L’établissement de services
publics « démocratiques », intégrés dans un plus vaste « secteur
public » économique et social, fait partie du changement social, dans la
perspective du communisme, dont le but est la satisfaction des besoins. Le
besoin se manifeste par un manque, le besoin comme manque est force de
résistance, de rebellion, de transformation sociale, de révolution. Marx affirme
par exemple dans les Manuscrits de 1844 (poursuivant notre investigation
chronologique inversée, nous voilà remontés aux origines de sa pensée !), que
le principal besoin d’un homme est le besoin de l’autre : « Non
seulement la richesse, mais aussi la pauvreté de l'homme reçoivent
également - sous le socialisme - une signification humaine et par conséquent
sociale. Elle [la pauvreté] est le lien passif qui fait ressentir aux
hommes comme un besoin la richesse la plus grande, l'autre homme. » Si
tel est le cas, alors le communisme, en satisfaisant ce besoin particulier et tous
les besoins en général, réconcilie l’homme avec l’Autre, avec la société, et
donc avec lui-même, avec sa propre nature. Le service public, comme le secteur
public, c’est, ou ce devrait-être donc, la matérialisation de la possibilité pour
tous de ce mouvement de satisfaction des besoins matériels qu’est le
communisme, selon la formule de Dyonis Mascolo, intellectuel communiste non
orthodoxe (1916-1997).
En 1882, dans deux articles du journal
du Parti ouvrier français (L’Egalité) qu’il a fondé en 1879 avec Jules
Guesde, le gendre de Marx, Paul Lafargue s’oppose avec vigueur aux
« possibilistes » (emmenés par Paul Brousse, Jean Allemane et Jules
Joffrin), qui proposent notamment la transformation des monopoles capitalistes
en services publics. « Les militants du Parti ouvrier peuvent et
doivent dans leurs polémiques contre les publicistes et les politiciens de la
bourgeoisie, se servir de cette transformation d'industries autrefois privées
en service public, pour montrer comment les bourgeois eux-mêmes sont amenés par
la force des choses à attaquer leurs propres principes, qui demandent que la
société représentée par l'Etat n'enlève aucune industrie à l'initiative
privée ; mais ils ne doivent désirer et encore moins réclamer la
transformation de nouvelles industries en services publics, et cela pour
diverses raisons.
Parce qu'il est de l'intérêt du Parti
ouvrier, d'envenimer les conflits qui déchirent la classe bourgeoise, au lieu
de chercher à les apaiser ; ces antagonismes activent la désorganisation
de la classe régnante ; parce que les services publics augmentent la
puissance corruptrice des politiciens bourgeois ; parce que les ouvriers
de l'Etat ne peuvent comme les ouvriers de l'industrie privée faire des grèves
et entrer en lutte avec leurs exploiteurs. » Et
Lafargue conclut : « Il faut avoir toute l'ignorance et tout le
bourgeoisisme d'un docteur possibiliste pour donner comme idéal communiste les
services publics de la société actuelle. » De la « société
actuelle », c’est-à-dire de la société capitaliste. Ce qu’il faut faire,
selon Lafargue, c’est d’abord s’emparer du pouvoir central : tant que
cette place forte de la Bourgeoisie ne sera pas conquise, toutes les réformes
ouvrières seront refusées, même les plus urgentes, ou si elles sont accordées,
elles le seront si chichement qu'elles seront illusoires et ne tourneront qu'au
profit de la classe capitaliste.
Ce débat a connu depuis des variantes diverses,
et des applications pratiques non moins diverses, disons malgré tout qu’il a
été tranché - en partie - sur la question des services publics mais reste en
suspens sur celle du « secteur » public.
Après l’effondrement du « socialisme réel »

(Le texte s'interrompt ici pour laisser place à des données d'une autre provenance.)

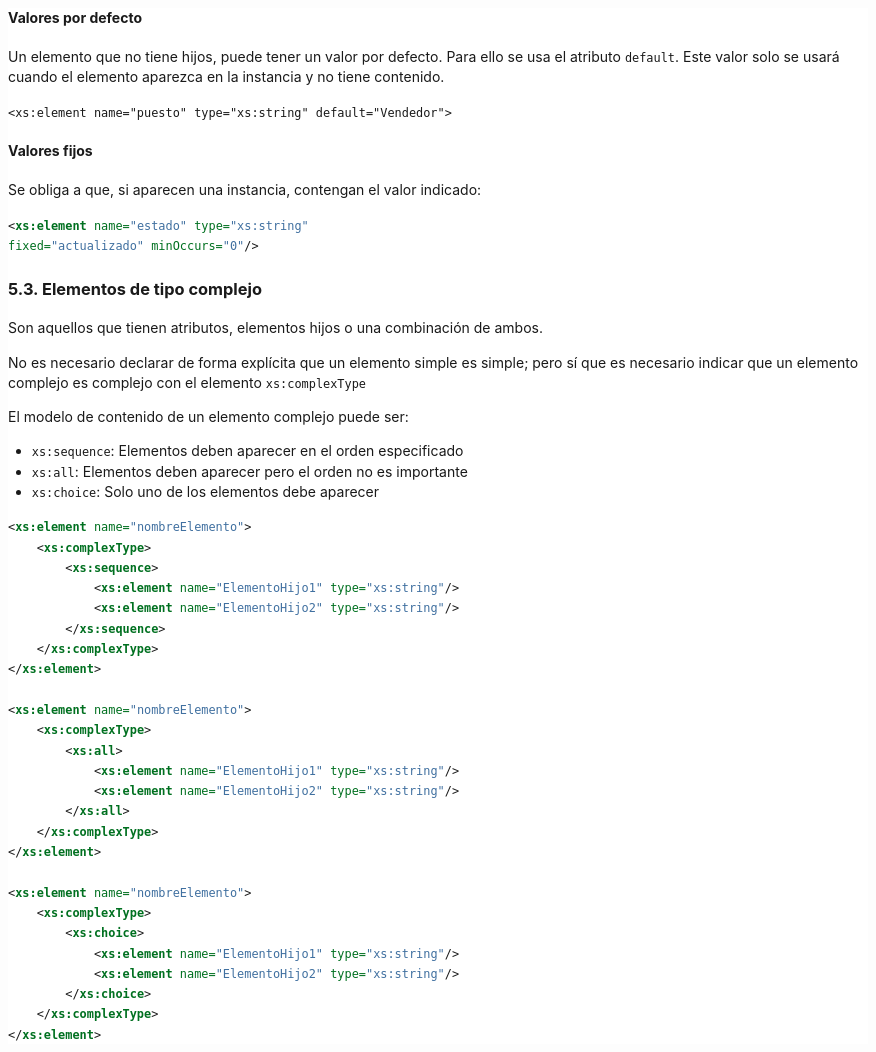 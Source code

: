 #### Valores por defecto

Un elemento que no tiene hijos, puede tener un valor por defecto. Para ello se usa el atributo `default`. Este valor solo se usará cuando el elemento aparezca en la instancia y no tiene contenido. 

`<xs:element name="puesto" type="xs:string" default="Vendedor">`

#### Valores fijos

Se obliga a que, si aparecen una instancia, contengan el valor indicado:

```xsd
<xs:element name="estado" type="xs:string"
fixed="actualizado" minOccurs="0"/>
```

### 5.3. Elementos de tipo complejo

Son aquellos que tienen atributos, elementos hijos o una combinación de ambos. 

No es necesario declarar de forma explícita que un elemento simple es simple; pero sí que es necesario indicar que un elemento complejo es complejo con el elemento `xs:complexType`

El modelo de contenido de un elemento complejo puede ser:

- `xs:sequence`: Elementos deben aparecer en el orden especificado
- `xs:all`: Elementos deben aparecer pero el orden no es importante
- `xs:choice`: Solo uno de los elementos debe aparecer

```xsd
<xs:element name="nombreElemento">
	<xs:complexType>
		<xs:sequence>
			<xs:element name="ElementoHijo1" type="xs:string"/>
			<xs:element name="ElementoHijo2" type="xs:string"/>
		</xs:sequence>
	</xs:complexType>
</xs:element>

<xs:element name="nombreElemento">
	<xs:complexType>
		<xs:all>
			<xs:element name="ElementoHijo1" type="xs:string"/>
			<xs:element name="ElementoHijo2" type="xs:string"/>
		</xs:all>
	</xs:complexType>
</xs:element>

<xs:element name="nombreElemento">
	<xs:complexType>
		<xs:choice>
			<xs:element name="ElementoHijo1" type="xs:string"/>
			<xs:element name="ElementoHijo2" type="xs:string"/>
		</xs:choice>
	</xs:complexType>
</xs:element>
```
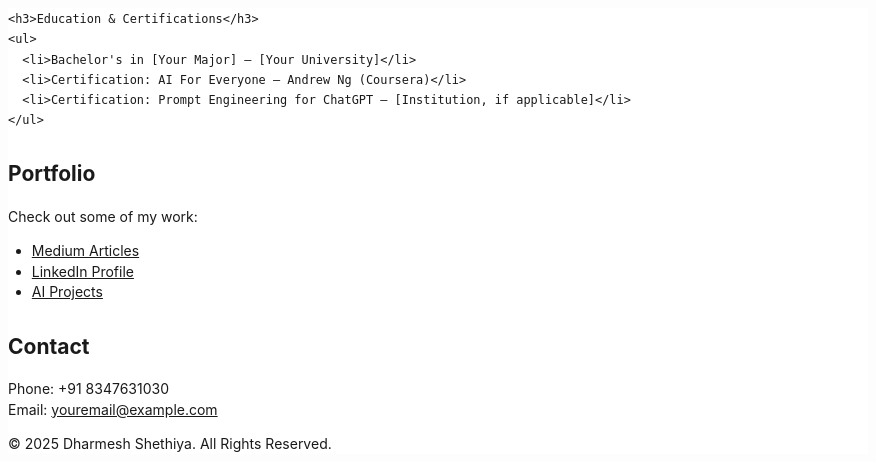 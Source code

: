     <h3>Education & Certifications</h3>
    <ul>
      <li>Bachelor's in [Your Major] – [Your University]</li>
      <li>Certification: AI For Everyone – Andrew Ng (Coursera)</li>
      <li>Certification: Prompt Engineering for ChatGPT – [Institution, if applicable]</li>
    </ul>
  </section>

  <section id="portfolio">
    <h2>Portfolio</h2>
    <p>Check out some of my work:</p>
    <ul>
      <li><a href="https://medium.com/@dharmesh_shethiya" target="_blank">Medium Articles</a></li>
      <li><a href="https://linkedin.com/in/dharmesh-shethiya" target="_blank">LinkedIn Profile</a></li>
      <li><a href="https://yourwebsite.com/projects" target="_blank">AI Projects</a></li>
    </ul>
  </section>

  <section id="contact">
    <h2>Contact</h2>
    <p class="contact">
      Phone: +91 8347631030<br />
      Email: <a href="mailto:youremail@example.com">youremail@example.com</a>
    </p>
  </section>

  <footer>
    <p>&copy; 2025 Dharmesh Shethiya. All Rights Reserved.</p>
  </footer>
</body>
</html>
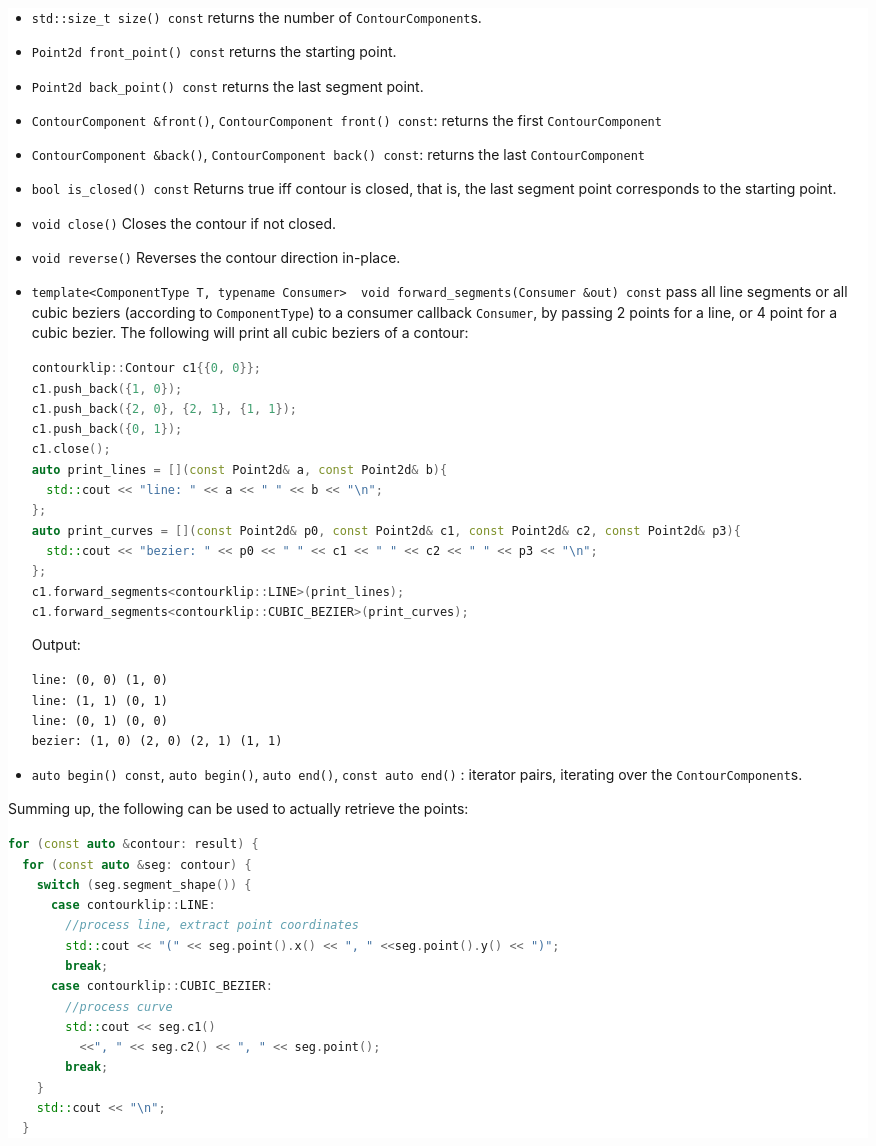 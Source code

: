 - `std::size_t size() const` returns the number of `ContourComponent`s. 

- `Point2d front_point() const` returns the starting point.

- `Point2d back_point() const` returns the last segment point.

- `ContourComponent &front()`, `ContourComponent front() const`: returns the first `ContourComponent`

- `ContourComponent &back()`, `ContourComponent back() const`: returns the last `ContourComponent`

- `bool is_closed() const` Returns true iff contour is closed, that is, the last segment point corresponds to the starting point.

- `void close()` Closes the contour if not closed.

- `void reverse()` Reverses the contour direction in-place.

- `template<ComponentType T, typename Consumer>  void forward_segments(Consumer &out) const` pass all line segments or all cubic beziers (according to `ComponentType`) to a consumer callback `Consumer`, by passing 2 points for a line, or 4 point for a cubic bezier. The following will print all cubic beziers of a contour:

  ```c++
  contourklip::Contour c1{{0, 0}};
  c1.push_back({1, 0});
  c1.push_back({2, 0}, {2, 1}, {1, 1});
  c1.push_back({0, 1});
  c1.close();
  auto print_lines = [](const Point2d& a, const Point2d& b){
    std::cout << "line: " << a << " " << b << "\n";
  };
  auto print_curves = [](const Point2d& p0, const Point2d& c1, const Point2d& c2, const Point2d& p3){
    std::cout << "bezier: " << p0 << " " << c1 << " " << c2 << " " << p3 << "\n";
  };
  c1.forward_segments<contourklip::LINE>(print_lines);
  c1.forward_segments<contourklip::CUBIC_BEZIER>(print_curves);
  ```

  Output:

  ```
  line: (0, 0) (1, 0)
  line: (1, 1) (0, 1)
  line: (0, 1) (0, 0)
  bezier: (1, 0) (2, 0) (2, 1) (1, 1)
  ```

  

-  `auto begin() const`, `auto begin()`, `auto end()`,  `const auto end()` : iterator pairs, iterating over the `ContourComponent`s. 

Summing up, the following can be used to actually retrieve the points:

```c++
for (const auto &contour: result) {
  for (const auto &seg: contour) {
    switch (seg.segment_shape()) {
      case contourklip::LINE:
        //process line, extract point coordinates
        std::cout << "(" << seg.point().x() << ", " <<seg.point().y() << ")";
        break;
      case contourklip::CUBIC_BEZIER:
        //process curve
        std::cout << seg.c1()
          <<", " << seg.c2() << ", " << seg.point();
        break;
    }
    std::cout << "\n";
  }
```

et l’échec du « socialisme » social-démocrate, faudrait-il faire chez
nous en France du « libéralisme partout », dans tous les secteurs de
la vie, y compris les anciens ou actuels « services publics », le
mode inéluctable de fonctionnement de la société ? Ou faut-il en revenir au but
final de toute société humaine, la mise en œuvre de l’intérêt général ?
L’exigence de services publics (c’est-à-dire d’abord non-privatisés) ne se
réduit pas aujourd’hui aux seuls services régaliens (armée, police, justice,
finances,...), ni aux réseaux (énergie, transports, postes, télécommunications).
Le service public intègre en France l’éducation, la formation, le logement, la
santé, la solidarité sociale et même l’information et la culture. La question
se pose avec de plus en plus d’acuité d’y incorporer, non seulement comme
service public national mais aussi comme service public mondial, ces
« biens communs » que sont par exemple l’eau, la sécurité
alimentaire, l’environnement, le commerce équitable, le crédit (les fameuses
« dettes ») et l’investissement international.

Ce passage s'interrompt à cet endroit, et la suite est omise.